Computers-it. IBM TSM - How to remove a tape that contains corrupt files

IBM TSM - How to remove a tape that contains corrupt files

Errors in activity log

If a volume is reporting read errors in the activity log similar to those shown below then audit the volume to detect if there are any files with errors on the tape.

06/10/2009 12:47:27 	ANR8944E Hardware or media error on drive LTO2
			(/dev/IBMtape1) with volume VOL02(OP=READ, Error
			Number= 5, CC=0, KEY=03, ASC=11, ASCQ=00,
			SENSE=F0.00.03.00.04.00.00.1C.00.00.00.00.11.00.36.00.70-
			.60.00.00.00.03.43.47.43.30.32.37.4C.10.00.00.00.00.00.0-
			0, Description=An undetermined error has occurred). Refer
			to Appendix D in the 'Messages' manual for recommended
			action. (SESSION: 323460, PROCESS: 3014)

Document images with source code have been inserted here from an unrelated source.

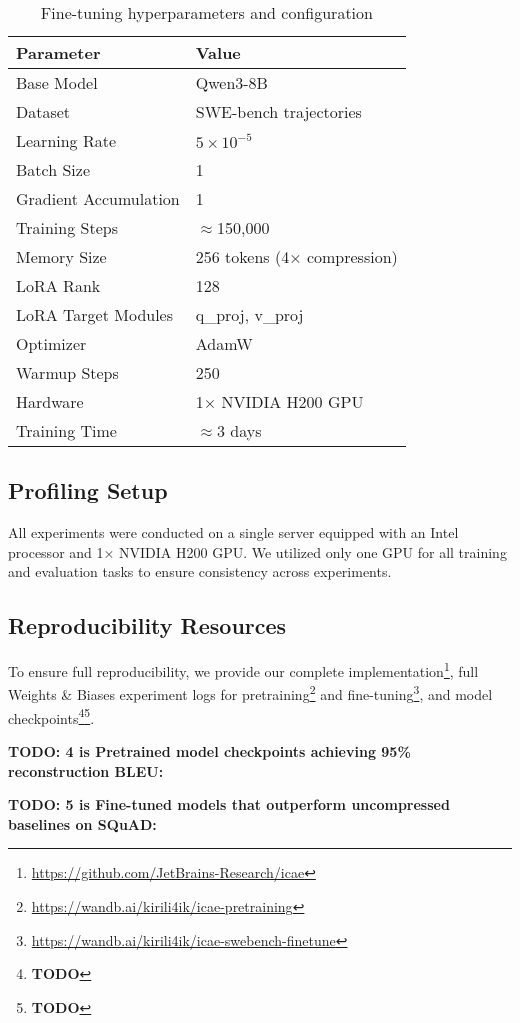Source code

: \begin{table}[h]
    \centering
    \small
    \begin{tabular}{ll}
        \toprule
        \textbf{Parameter} & \textbf{Value} \\
        \midrule
        Base Model & Qwen3-8B \\
        Dataset & SWE-bench trajectories \\
        Learning Rate & $5 \times 10^{-5}$ \\
        Batch Size & 1 \\
        Gradient Accumulation & 1 \\
        Training Steps & $\approx$150,000 \\
        Memory Size & 256 tokens (4× compression) \\
        LoRA Rank & 128 \\
        LoRA Target Modules & q\_proj, v\_proj \\
        Optimizer & AdamW \\
        Warmup Steps & 250 \\
        Hardware & 1× NVIDIA H200 GPU \\
        Training Time & $\approx$3 days \\
        \bottomrule
    \end{tabular}
    \caption{Fine-tuning hyperparameters and configuration}
    \label{tab:finetune_config}
\end{table}

\subsection{Profiling Setup}

All experiments were conducted on a single server equipped with an Intel processor and 1× NVIDIA H200 GPU. We utilized only one GPU for all training and evaluation tasks to ensure consistency across experiments.

\subsection{Reproducibility Resources}
To ensure full reproducibility, we provide our complete implementation\footnote{\url{https://github.com/JetBrains-Research/icae}}, full Weights \& Biases experiment logs for pretraining\footnote{\url{https://wandb.ai/kirili4ik/icae-pretraining}} and fine-tuning\footnote{\url{https://wandb.ai/kirili4ik/icae-swebench-finetune}}, and model checkpoints\footnote{\textbf{TODO}}\footnote{\textbf{TODO}}.

\textbf{TODO: 4 is Pretrained model checkpoints achieving 95\% reconstruction BLEU:}

\textbf{TODO: 5 is Fine-tuned models that outperform uncompressed baselines on SQuAD:}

06/10/2009 12:47:27 	ANR8359E Media fault detected on LTO volume VOL02 in
			drive LTO2 (/dev/IBMtape1) of library 3583LIBR. (SESSION:
			323460, PROCESS: 3014)

Audit tape

To audit the tape type the following.

audit vol volume_name

Where volume_name should be replaced by the name of your volume.

Audit tape errors

Check the activity log, if there errors listed similar to the following then the media is faulty and should be removed and thrown away.

06/10/2009 12:47:27 	ANR2335W Audit Volume has encountered an I/O error for
			volume VOL02 while attempting to read: Node
			NODE_1, Type Backup (Active), Filespace /u01, fsId
			1, File Name // RFDGT_16ke3sao_269350. (SESSION:
			323460, PROCESS: 3014)

06/10/2009 12:47:27 	ANR2317W Audit Volume found damaged file on volume
			VOL02: Node NODE_1, Type Backup (Active), File
			space /u01, fsId 1, File name // RFDGT_16ke3sao_269350
			is number 1 of 1 versions. (SESSION: 323460, PROCESS:
			3014)

Get tapes for restore

To allow for the disposal of the faulty volume we will need to restore the data that is contained on the faulty tape from offsite storage.

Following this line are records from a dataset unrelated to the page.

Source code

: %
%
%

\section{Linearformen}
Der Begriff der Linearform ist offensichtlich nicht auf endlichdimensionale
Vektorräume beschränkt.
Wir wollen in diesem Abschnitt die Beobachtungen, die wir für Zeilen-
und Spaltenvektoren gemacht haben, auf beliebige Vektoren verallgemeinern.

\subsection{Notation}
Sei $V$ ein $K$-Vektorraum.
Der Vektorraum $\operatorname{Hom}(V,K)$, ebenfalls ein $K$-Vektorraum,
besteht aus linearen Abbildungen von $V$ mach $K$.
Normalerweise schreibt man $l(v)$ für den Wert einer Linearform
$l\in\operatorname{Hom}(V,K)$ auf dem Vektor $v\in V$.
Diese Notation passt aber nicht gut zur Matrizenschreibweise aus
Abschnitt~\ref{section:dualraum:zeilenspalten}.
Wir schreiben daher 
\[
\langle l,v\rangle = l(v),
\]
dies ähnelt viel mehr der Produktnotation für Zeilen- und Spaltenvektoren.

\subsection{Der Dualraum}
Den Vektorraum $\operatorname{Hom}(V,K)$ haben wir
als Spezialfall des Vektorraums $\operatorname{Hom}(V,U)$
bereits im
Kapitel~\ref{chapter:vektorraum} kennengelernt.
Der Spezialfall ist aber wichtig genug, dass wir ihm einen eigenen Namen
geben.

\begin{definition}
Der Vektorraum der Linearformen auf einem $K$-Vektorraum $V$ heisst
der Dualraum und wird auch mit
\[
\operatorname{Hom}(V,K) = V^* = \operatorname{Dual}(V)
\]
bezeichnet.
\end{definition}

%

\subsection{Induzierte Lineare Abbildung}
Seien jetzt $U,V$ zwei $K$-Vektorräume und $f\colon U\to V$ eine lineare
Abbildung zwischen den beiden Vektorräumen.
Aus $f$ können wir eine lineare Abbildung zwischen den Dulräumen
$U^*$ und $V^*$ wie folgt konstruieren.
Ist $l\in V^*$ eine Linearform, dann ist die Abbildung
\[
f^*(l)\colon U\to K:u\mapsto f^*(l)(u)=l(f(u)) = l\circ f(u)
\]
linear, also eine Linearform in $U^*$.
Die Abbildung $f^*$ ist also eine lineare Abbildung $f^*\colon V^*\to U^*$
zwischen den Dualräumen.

To list the required offsite volumes run the following command.

restore volume VOL02 preview=yes

Where VOL02 is the name of the faulty tape.

You should get output similar to the following if the data on the faulty tape is stored on offsite storage.

06/11/2009 10:39:07      ANR1255W Files on volume VOL05 cannot be restored -
                          access mode is "unavailable" or "offsite". (SESSION:
                          337242, PROCESS: 3116)

There may be more than one tape listed if the data is spread across more than one offsite tape.

Get these tapes back onsite from offsite storage. The data can then be restored and the faulty tape destroyed.

Whilst you are waiting for the tapes to be returned from offsite storage ensure the offsite tapes are set to unavailable as follows.

upd vol V0L05 access=unavailable

This will prevent the data changing on the offsite tapes due to reclaimation.

Also set the access status of the faulty volume to read only as follows.

upd vol VOL02 access=readonly

Restore

Once the tapes are back onsite and loaded into the hopper (bulk I/O) check them in as follows.

checkin libv libary_name search=bulk status=private checkl=barcode

Where library_name is the name of your library.

Then query the request as follows.

q req

Then reply to the request as follows.

reply request_id

Where request_id is the request ID displayed in the q req command.

As soon as the tapes are checked into the library, make them read only as follows.

upd vol vol_name access=readonly

Where vol_name is the name of the tape you are making read only.

We then need to start the restore as follows.

restore vol VOL02

Where VOL02 is the faulty tape.

This will cause TSM to restore from the secondary copy (the offsite tapes that have been checked in) and put the data onto other tapes already in the storage pool or scratch if extra tapes are required.

The access mode for the faulty tape (in this case VOL02) will get updated to destroyed.

Type q proc to see the restore processes running. Once complete check the activity log for errors.

Look for an entry similar to the following.

 24-12-2009 15:08:38      ANR0986I Process 9559 for RESTORE VOLUME running in the
                          BACKGROUND processed 988889 items for a total of
                          397,375,066,708 bytes with a completion state of SUCCESS
                          at 15:08:38. (SESSION: 870606, PROCESS: 9559)
 24-12-2009 15:08:38      ANR1240I Restore of volumes in primary storage pool
                          PRIMARY has ended.  Files Restored: 988889, Bytes
                          Restored: 397375066708, Unreadable Files: 0, Unreadable
                          Bytes: 0. (SESSION: 870606)

If there are no errors and the restore completed successfully then the faulty tape VOL02 will be set to scratch and can be checked out and thrown away.

Return restore tapes

The offsite tapes can be sent back offsite again. Before they are moved offsite their access status needs to be set to offsite as follows.

upd vol vol_name access=offsite

The tapes then need to be checked out as follows.

checkout libv lib_name vol_name checkl=no where lib_name is the name of your library and vol_name is the name of the tape to go offsite.